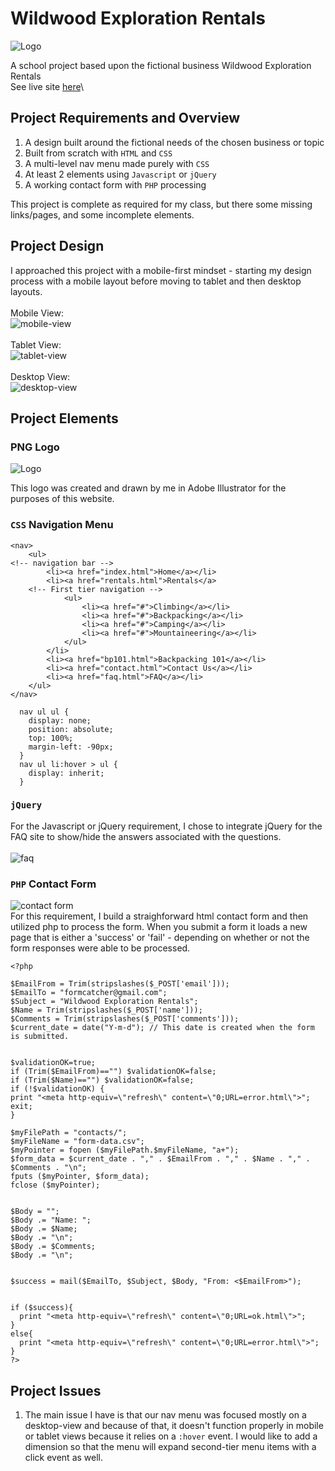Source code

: 
# Wildwood Exploration Rentals
![Logo](https://github.com/bgascon/wildwood_rentals/blob/master/assets/images/logo.png)

A school project based upon the fictional business Wildwood Exploration Rentals\
See live site [here](http://betsygascon.com/wildwood)\
## Project Requirements and Overview

1. A design built around the fictional needs of the chosen business or topic
2. Built from scratch with `HTML` and `CSS`
3. A multi-level nav menu made purely with `CSS`
4. At least 2 elements using `Javascript` or `jQuery`
5. A working contact form with `PHP` processing

This project is complete as required for my class, but there some missing links/pages, and some incomplete elements.

## Project Design

I approached this project with a mobile-first mindset - starting my design process with a mobile layout before moving to tablet and then desktop layouts.
\
\
Mobile View:\
![mobile-view](https://github.com/bgascon/wildwood_rentals/blob/master/assets/images/mobile.png)
\
\
Tablet View:\
![tablet-view](https://github.com/bgascon/wildwood_rentals/blob/master/assets/images/tablet.png)
\
\
Desktop View:\
![desktop-view](https://github.com/bgascon/wildwood_rentals/blob/master/assets/images/desktop.png)

## Project Elements

### PNG Logo
![Logo](https://github.com/bgascon/wildwood_rentals/blob/master/assets/images/logo.png)

This logo was created and drawn by me in Adobe Illustrator for the purposes of this website.

### `CSS` Navigation Menu

```
<nav>
	<ul>
<!-- navigation bar -->
		<li><a href="index.html">Home</a></li>
		<li><a href="rentals.html">Rentals</a>
	<!-- First tier navigation -->
			<ul>
				<li><a href="#">Climbing</a></li>
				<li><a href="#">Backpacking</a></li>
				<li><a href="#">Camping</a></li>
				<li><a href="#">Mountaineering</a></li>
			</ul>
		</li>
		<li><a href="bp101.html">Backpacking 101</a></li>
		<li><a href="contact.html">Contact Us</a></li>
		<li><a href="faq.html">FAQ</a></li>
	</ul>
</nav>
``` 
```
  nav ul ul {
    display: none;
    position: absolute;
    top: 100%;
    margin-left: -90px;
  }
  nav ul li:hover > ul {
    display: inherit;
  }
```
### `jQuery`

For the Javascript or jQuery requirement, I chose to integrate jQuery for the FAQ site to show/hide the answers associated with the questions.
\
\
![faq](https://github.com/bgascon/wildwood_rentals/blob/master/assets/images/faq.png)

### `PHP` Contact Form

![contact form](https://github.com/bgascon/wildwood_rentals/blob/master/assets/images/contact.png)
\
For this requirement, I build a straighforward html contact form and then utilized php to process the form. When you submit a form it loads a new page that is either a 'success' or 'fail' - depending on whether or not the form responses were able to be processed.

```
<?php

$EmailFrom = Trim(stripslashes($_POST['email'])); 
$EmailTo = "formcatcher@gmail.com";
$Subject = "Wildwood Exploration Rentals";
$Name = Trim(stripslashes($_POST['name'])); 
$Comments = Trim(stripslashes($_POST['comments'])); 
$current_date = date("Y-m-d"); // This date is created when the form is submitted.


$validationOK=true;
if (Trim($EmailFrom)=="") $validationOK=false;
if (Trim($Name)=="") $validationOK=false;
if (!$validationOK) {
print "<meta http-equiv=\"refresh\" content=\"0;URL=error.html\">";
exit;
}

$myFilePath = "contacts/";
$myFileName = "form-data.csv";
$myPointer = fopen ($myFilePath.$myFileName, "a+");
$form_data = $current_date . "," . $EmailFrom . "," . $Name . "," . $Comments . "\n";
fputs ($myPointer, $form_data);
fclose ($myPointer);


$Body = "";
$Body .= "Name: ";
$Body .= $Name;
$Body .= "\n";
$Body .= $Comments;
$Body .= "\n";


$success = mail($EmailTo, $Subject, $Body, "From: <$EmailFrom>");


if ($success){
  print "<meta http-equiv=\"refresh\" content=\"0;URL=ok.html\">";
}
else{
  print "<meta http-equiv=\"refresh\" content=\"0;URL=error.html\">";
}
?>
```

## Project Issues

1. The main issue I have is that our nav menu was focused mostly on a desktop-view and because of that, it doesn't function properly in mobile or tablet views because it relies on a `:hover` event. I would like to add a dimension so that the menu will expand second-tier menu items with a click event as well.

───

** What is being asked **
Where a line above holds the string "equiv", copy that line.

** Result for this exercise **
print "<meta http-equiv=\"refresh\" content=\"0;URL=error.html\">";
  print "<meta http-equiv=\"refresh\" content=\"0;URL=ok.html\">";
  print "<meta http-equiv=\"refresh\" content=\"0;URL=error.html\">";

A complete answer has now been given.